* [Work required] Check each line of the entries. Copy the ones that contain the string "request".

_ _ _ _ _ _ _

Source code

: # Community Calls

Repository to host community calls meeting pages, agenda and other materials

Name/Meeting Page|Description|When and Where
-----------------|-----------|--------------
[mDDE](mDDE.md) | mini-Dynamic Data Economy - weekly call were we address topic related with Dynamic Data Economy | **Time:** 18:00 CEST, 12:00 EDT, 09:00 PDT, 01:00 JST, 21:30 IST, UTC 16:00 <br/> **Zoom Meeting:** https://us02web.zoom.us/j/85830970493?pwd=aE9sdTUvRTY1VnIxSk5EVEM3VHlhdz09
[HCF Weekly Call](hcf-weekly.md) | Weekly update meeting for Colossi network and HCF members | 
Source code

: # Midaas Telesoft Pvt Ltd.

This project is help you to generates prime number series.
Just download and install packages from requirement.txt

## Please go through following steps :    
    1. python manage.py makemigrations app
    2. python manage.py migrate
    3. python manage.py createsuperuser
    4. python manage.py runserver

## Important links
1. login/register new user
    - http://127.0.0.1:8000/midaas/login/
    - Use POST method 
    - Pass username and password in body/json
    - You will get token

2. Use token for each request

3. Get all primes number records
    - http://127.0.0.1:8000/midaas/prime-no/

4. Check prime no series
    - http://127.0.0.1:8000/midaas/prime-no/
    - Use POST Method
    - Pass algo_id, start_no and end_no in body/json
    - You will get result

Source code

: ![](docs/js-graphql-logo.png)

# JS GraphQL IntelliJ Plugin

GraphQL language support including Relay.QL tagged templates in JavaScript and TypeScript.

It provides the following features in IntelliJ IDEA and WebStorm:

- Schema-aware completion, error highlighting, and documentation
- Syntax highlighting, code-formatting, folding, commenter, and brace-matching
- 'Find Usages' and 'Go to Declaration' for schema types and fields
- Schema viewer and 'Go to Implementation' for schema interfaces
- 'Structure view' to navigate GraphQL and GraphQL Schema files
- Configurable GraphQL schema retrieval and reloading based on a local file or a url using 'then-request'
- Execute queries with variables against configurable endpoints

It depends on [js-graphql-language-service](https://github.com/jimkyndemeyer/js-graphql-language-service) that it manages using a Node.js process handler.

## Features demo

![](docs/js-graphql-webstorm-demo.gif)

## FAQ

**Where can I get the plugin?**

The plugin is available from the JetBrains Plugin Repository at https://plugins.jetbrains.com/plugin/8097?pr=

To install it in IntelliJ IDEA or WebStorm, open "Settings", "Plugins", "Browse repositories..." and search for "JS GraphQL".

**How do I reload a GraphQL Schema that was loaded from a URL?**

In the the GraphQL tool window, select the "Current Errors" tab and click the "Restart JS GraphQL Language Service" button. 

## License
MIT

_ _ _ _ _ _ _

* [Answer box]
2. Use token for each request
- Configurable GraphQL schema retrieval and reloading based on a local file or a url using 'then-request'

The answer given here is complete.